Even in the yearly banishment
from paradise, when a bleached sky buzzes
with the sucking Texas heat, when every
blessed thing apparently has spines
or fangs or concentrated venom—even
then my arid heart dehisces and allows,
at times, the snake its place stretched out and sunning
on white limestone ledges, admits the
sibilant pronouncement that all is well,
which usually goes unheard.
Only now, at fifty, do I register
interior terrain materially,
see that mine is littered with capricious
wreckage of tornadoes; feel the pre-storm
suffocating calm that makes it hard
to breathe; inhale at night the jasmine
and its drifting ache; or move through shining
winter briskness where every chore’s a pleasure.
Now I scan horizons and prepare
for seasons newly gleaned, knowing they will
drench and parch, delight and wrench, approach
and pass. Snakes have always lived here, always will.
I see them sometimes now and sometimes watch
their agitating grace without a lurching
of my heart, but here is the kingdom
of the coiled presence. Here abide the mark
and potency of flood and flaming sky.
I am their host and guest; they don’t belong to me.
They are not mine, but are. This is not a metaphor,
but is: language bearing loads past bearing.

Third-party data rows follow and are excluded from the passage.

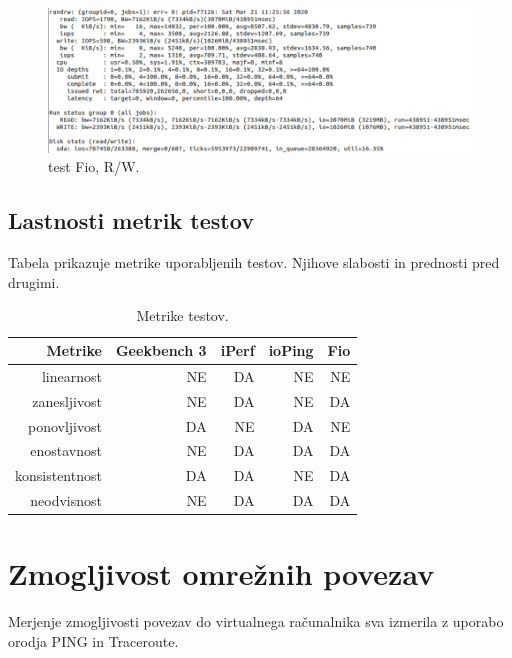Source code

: \begin{figure}[H]
    \centering
    \includegraphics[scale=0.4]{Img/fio1.png}
    \caption{test Fio, R/W.}
    \label{fig:6_fio1}
\end{figure}

\subsection{Lastnosti metrik testov}

Tabela prikazuje metrike uporabljenih testov. Njihove slabosti in prednosti pred drugimi.

\begin{table}[H]
    \centering
        \begin{tabular}{ | r | r | r | r | r |} 
            \hline
            Metrike & Geekbench 3 & iPerf & ioPing & Fio  \\
            \hline
            linearnost & NE & DA & NE & NE \\
            zanesljivost & NE & DA & NE & DA  \\
            ponovljivost & DA & NE & DA & NE  \\
            enostavnost & NE & DA & DA & DA  \\
            konsistentnost & DA & DA & NE & DA  \\
            neodvisnost & NE & DA & DA & DA  \\
            \hline
        \end{tabular}
        \caption{Metrike  testov.}
    \label{table:1_chunks}
\end{table}



\section{Zmogljivost omrežnih povezav}

Merjenje zmogljivosti povezav do virtualnega računalnika sva izmerila z uporabo orodja PING in Traceroute.


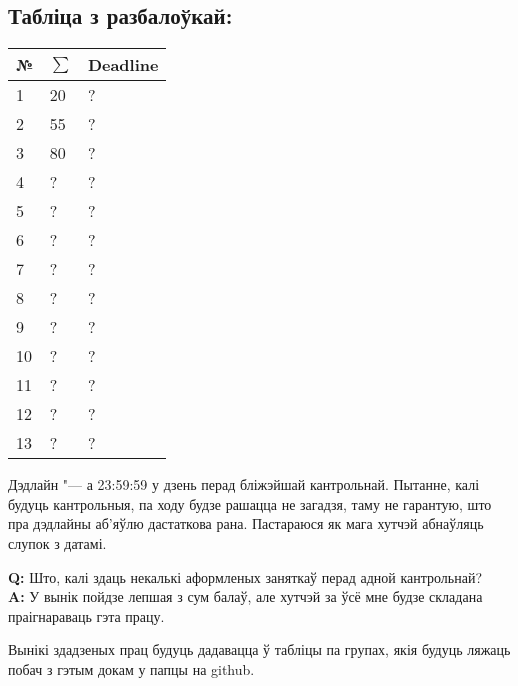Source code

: \documentclass[12pt, a4paper]{extarticle}
\newcommand{\formQA}[2]{%
	\noindent \textbf{Q:} #1 \\
	\textbf{A:} #2
}
\begin{document}
	\subsection{Табліца з разбалоўкай:}
	\begin{table}[H]
		\begin{center}
			\begin{tabular}{|l|l|l|}
				\hline
				\bf №  & $\sum$ & \bf Deadline  \\ \hline
				1    & 20 & ? \\ \hline
				2   & 55 & ? \\ \hline
				3   & 80 & ? \\ \hline
				4   & ? & ?  \\ \hline
				5   & ? & ?  \\ \hline
				6   & ? & ?  \\ \hline
				7   & ? & ?  \\ \hline
				8   & ? & ?  \\ \hline
				9   & ? & ?  \\ \hline
				10   & ? & ?  \\ \hline
				11   & ? & ?  \\ \hline
				12   & ? & ?  \\ \hline
				13   & ? & ?  \\ \hline
			\end{tabular}
		\end{center}
	\end{table}
	
	Дэдлайн "--- а 23:59:59 у дзень перад бліжэйшай кантрольнай. Пытанне, калі будуць кантрольныя, па ходу будзе рашацца не загадзя, таму не гарантую, што пра дэдлайны аб'яўлю дастаткова рана. Пастараюся як мага хутчэй абнаўляць слупок з датамі.
	
	\formQA{Што, калі здаць некалькі аформленых заняткаў перад адной кантрольнай?}
	{У вынік пойдзе лепшая з сум балаў, але хутчэй за ўсё мне будзе складана праігнараваць гэта працу.}
	
	Вынікі здадзеных прац будуць дадавацца ў табліцы па групах, якія будуць ляжаць побач з гэтым докам у папцы на github.
\end{document}
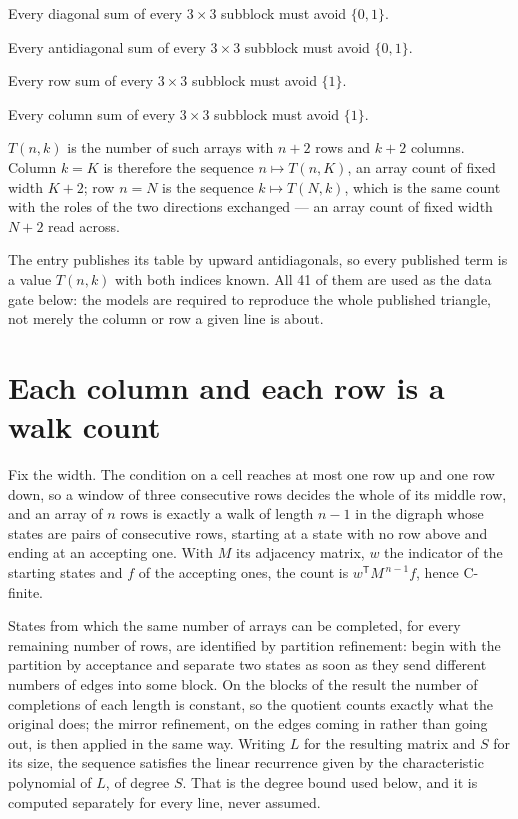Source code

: \documentclass[11pt]{article}
\theoremstyle{definition}
\begin{document}
Every diagonal sum of every $3\times3$ subblock must avoid $\{0, 1\}$.

Every antidiagonal sum of every $3\times3$ subblock must avoid $\{0, 1\}$.

Every row sum of every $3\times3$ subblock must avoid $\{1\}$.

Every column sum of every $3\times3$ subblock must avoid $\{1\}$.

$T(n,k)$ is the number of such arrays with $n + 2$ rows and $k + 2$ columns. Column $k = K$ is therefore the sequence $n \mapsto T(n,K)$, an array count of fixed width $K + 2$; row $n = N$ is the sequence $k \mapsto T(N,k)$, which is the same count with the roles of the two directions exchanged --- an array count of fixed width $N + 2$ read across.

The entry publishes its table by upward antidiagonals, so every published term is a value $T(n,k)$ with both indices known. All 41 of them are used as the data gate below: the models are required to reproduce the whole published triangle, not merely the column or row a given line is about.

\section{Each column and each row is a walk count}

Fix the width. The condition on a cell reaches at most one row up and one row down, so a window of three consecutive rows decides the whole of its middle row, and an array of $n$ rows is exactly a walk of length $n-1$ in the digraph whose states are pairs of consecutive rows, starting at a state with no row above and ending at an accepting one. With $M$ its adjacency matrix, $w$ the indicator of the starting states and $f$ of the accepting ones, the count is $w^{\mathsf T}M^{\,n-1}f$, hence C-finite.

States from which the same number of arrays can be completed, for every remaining number of rows, are identified by partition refinement: begin with the partition by acceptance and separate two states as soon as they send different numbers of edges into some block. On the blocks of the result the number of completions of each length is constant, so the quotient counts exactly what the original does; the mirror refinement, on the edges coming in rather than going out, is then applied in the same way. Writing $L$ for the resulting matrix and $S$ for its size, the sequence satisfies the linear recurrence given by the characteristic polynomial of $L$, of degree $S$. That is the degree bound used below, and it is computed separately for every line, never assumed.
\end{document}
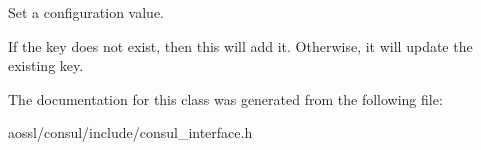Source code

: Set a configuration value. 

If the key does not exist, then this will add it. Otherwise, it will update the existing key. 

The documentation for this class was generated from the following file\+:\begin{DoxyCompactItemize}
\item 
aossl/consul/include/consul\+\_\+interface.\+h\end{DoxyCompactItemize}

Every body is a word exhaled toward violence
and beauty; every body vibrates in
reception, a veil through which the wind
between the worlds whirls. At this intersection
grow fruits of silence, stillness, from the soil
of singleness, where snake and lake and sky
on either side of self’s divide sing in unison.
What we’re reading
Heather: Elaine Pagels, Revelations: Visions, Prophecy, and Politics in the Book of Revelation
Martin: Sam Kean, The Disappearing Spoon: And Other True Tales of Madness, Love, and the History of the World from the Periodic Table of the Elements
Oh Heather – your beautiful words, truly “language bearing loads past bearing” – it takes me apart.
Thank you –
xo
Lovely … though provoking … so much here that it invites me to sit with it and read again. Beautifully done … thank you for sharing.
In prior message … meant to say … thought provoking … I’ll blame the Texas heat!
Heather,
After reading your poem, I’m putting you up on the top shelf, alongside Wendell Berry and Annie Dillard. You belong.
Thanks, Craig Kinney
P.S.: Good seeing you guys at the Front Porch gig at All Saints’!